The 1972–73 season was FC Dinamo București's 24th season in Divizia A. With a new manager, Ion Nunweiller, Dinamo competed with Universitatea Craiova for the championship until the last day, winning the title after a defeat suffered by Craiova away at UTA. In the Romanian Cup, Dinamo was eliminated by the third division side Constructorul Galaţi.

== Results ==

Divizia A
| 1 | 20 August 1972 | Petrolul Ploiești | A | 1-1 |
| 2 | 27 August 1972 | U Craiova | H | 5-2 |
| 3 | 9 September 1972 | UTA | A | 1-0 |
| 4 | 24 September 1972 | Sportul Studențesc | A | 0-3 |
| 5 | 1 October 1972 | FC Argeş | H | 3-1 |
| 6 | 8 October 1972 | Jiul Petroșani | A | 1-2 |
| 7 | 15 October 1972 | Steagul Roșu Brașov | H | 1-0 |
| 8 | 21 October 1972 | Rapid București | A | 0-0 |
| 9 | 5 November 1972 | ASA Târgu Mureș | A | 0-1 |
| 10 | 12 November 1972 | CSM Reșița | H | 2-0 |
| 11 | 15 November 1972 | CFR Cluj | A | 1-1 |
| 12 | 19 November 1972 | Steaua București | H | 2-1 |
| 13 | 26 November 1972 | U Cluj | H | 3-1 |
| 14 | 10 December 1972 | SC Bacău | A | 1-2 |
| 15 | 14 December 1972 | FC Constanța | H | 2-0 |
| 16 | 11 March 1973 | Petrolul Ploiești | H | 3-1 |
| 17 | 25 March 1973 | U Craiova | A | 0-1 |
| 18 | 1 April 1973 | UTA | H | 2-1 |
| 19 | 8 April 1973 | Sportul Studențesc | H | 3-3 |
| 20 | 11 April 1973 | FC Argeş | A | 0-1 |
| 21 | 22 April 1973 | Jiul Petroșani | H | 2-1 |
| 22 | 28 April 1973 | Steagul Roșu Brașov | A | 1-0 |
| 23 | 13 May 1973 | Rapid București | H | 0-2 |
| 24 | 16 May 1973 | ASA Târgu Mureș | H | 2-0 |
| 25 | 3 June 1973 | CSM Reșița | A | 1-4 |
| 26 | 24 June 1973 | CFR Cluj | H | 4-0 |
| 27 | 10 June 1973 | Steaua București | A | 2-0 |
| 28 | 13 June 1973 | U Cluj | A | 5-1 |
| 29 | 17 June 1973 | SC Bacău | H | 2-2 |
| 30 | 20 June 1973 | FC Constanța | A | 1-0 |

| Divizia A 1972–73 Winners |
|---|
| Dinamo București 7th Title |

Cupa României
| Round | Date | Opponent | Stadium | Result |
| Last 32 | 2 December 1972 | Chimia Făgăraș | A | 7-0 |
| Last 16 | 30 mai 1973 | Constructorul Galați | Ploiești | 0-1 |

== Squad ==

Goalkeepers: Mircea Constantinescu (10 / 0); Constantin Eftimescu (1 / 0); Iosif Cavai (12 / 0); Adrian Rămureanu (8 / 0).

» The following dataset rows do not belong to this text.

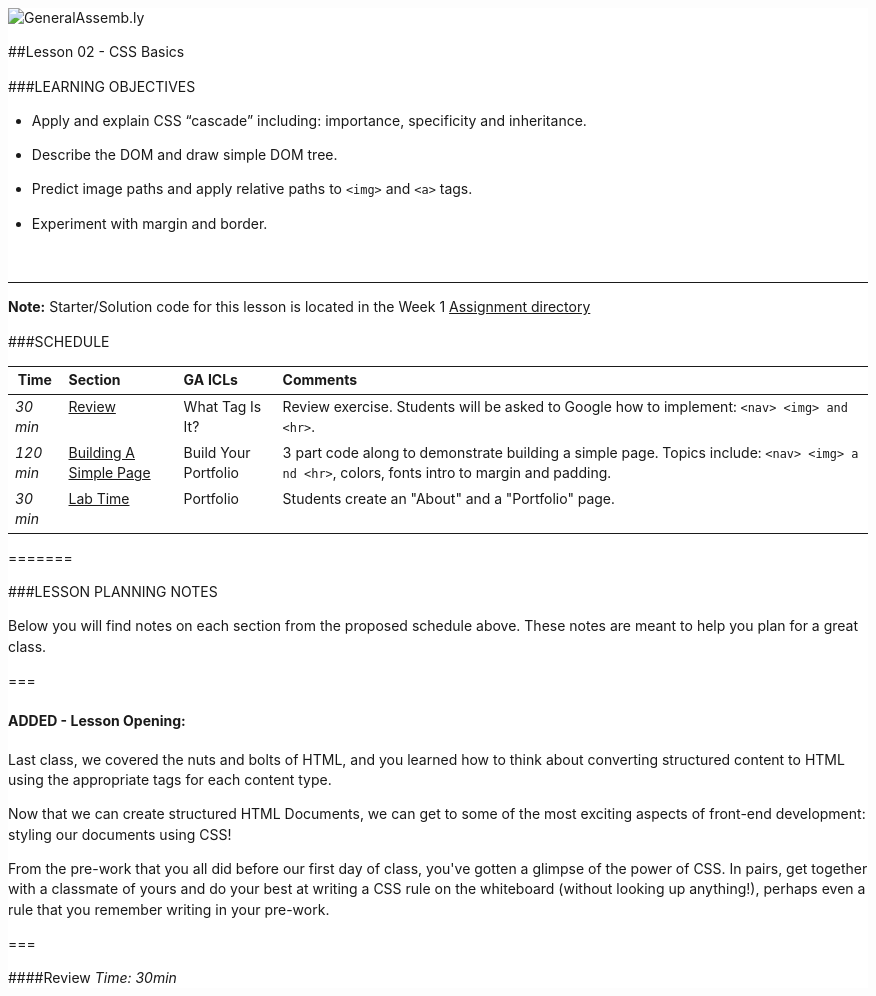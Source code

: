 ![GeneralAssemb.ly](../../img/icons/instr_agenda.png)


##Lesson 02 - CSS Basics

###LEARNING OBJECTIVES

*	Apply and explain CSS “cascade” including: importance, specificity and inheritance.

*	Describe the DOM and draw simple DOM tree.

*	Predict image paths and apply relative paths to ```<img>``` and ```<a>``` tags.

*	Experiment with margin and border.

<br>

---

**Note:** Starter/Solution code for this lesson is located in the Week 1 [Assignment directory](../Assignment)


###SCHEDULE


| Time        | Section| GA ICLs| Comments |
| ------------- |:-------------|:-------------------|:----------------|
| _30 min_ |[Review](https://github.com/generalassembly-studio/FEWD_2.0.0/blob/FEWD_2.0.1/Week_01_Basics/02_css_basics/README.md#review) | What Tag Is It? |Review exercise. Students will be asked to Google how to implement: ```<nav> <img> and <hr>```. |
| _120 min_ | [Building A Simple Page](https://github.com/generalassembly-studio/FEWD_2.0.0/blob/FEWD_2.0.1/Week_01_Basics/02_css_basics/README.md#building-a-simple-page) | Build Your Portfolio | 3 part code along to demonstrate building a simple page. Topics include: ```<nav> <img> and <hr>```, colors, fonts intro to margin and padding. |
| _30 min_ | [Lab Time](https://github.com/generalassembly-studio/FEWD_2.0.0/blob/FEWD_2.0.1/Week_01_Basics/02_css_basics/README.md#lab-time) | Portfolio |Students create an "About" and a "Portfolio" page.|

=======


###LESSON PLANNING NOTES

Below you will find notes on each section from the proposed schedule above. These notes are  meant to help you plan for a great class.

===

#### ADDED - Lesson Opening:
Last class, we covered the nuts and bolts of HTML, and you learned how to think about converting structured content to HTML using the appropriate tags for each content type.

Now that we can create structured HTML Documents, we can get to some of the most exciting aspects of front-end development: styling our documents using CSS!

From the pre-work that you all did before our first day of class, you've gotten a glimpse of the power of CSS.  In pairs, get together with a classmate of yours and do your best at writing a CSS rule on the whiteboard (without looking up anything!), perhaps even a rule that you remember writing in your pre-work.

===


####Review
_Time: 30min_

Defenders: Florin Cheran (16 / 0); Vasile Dobrău (27 / 0); Gabriel Sandu (28 / 0); Augustin Deleanu (23 / 0); Nicolae Petre (10 / 0); Alexandru Sătmăreanu (16 / 0); Vasile Cosma (6 / 1); Teodor Lucuță (5 / 0).

Midfielders: Mircea Stoenescu (8 / 1); Cornel Dinu (23 / 2); Ion Batacliu (3 / 0).

Forwards: Mircea Lucescu (28 / 12); Radu Nunweiller (30 / 7); Florea Dumitrache (26 / 15); Florian Dumitrescu (26 / 5); Alexandru Moldovan (25 / 2); Viorel Sălceanu (17 / 2); Doru Popescu (24 / 4); Marin Roșu (2 / 0).

(league appearances and goals listed in brackets)

Manager: Ion Nunweiller.

== Transfers ==

Emil Dumitriu is transferred to Rapid. Teodor Lucuță is promoted from the youth team.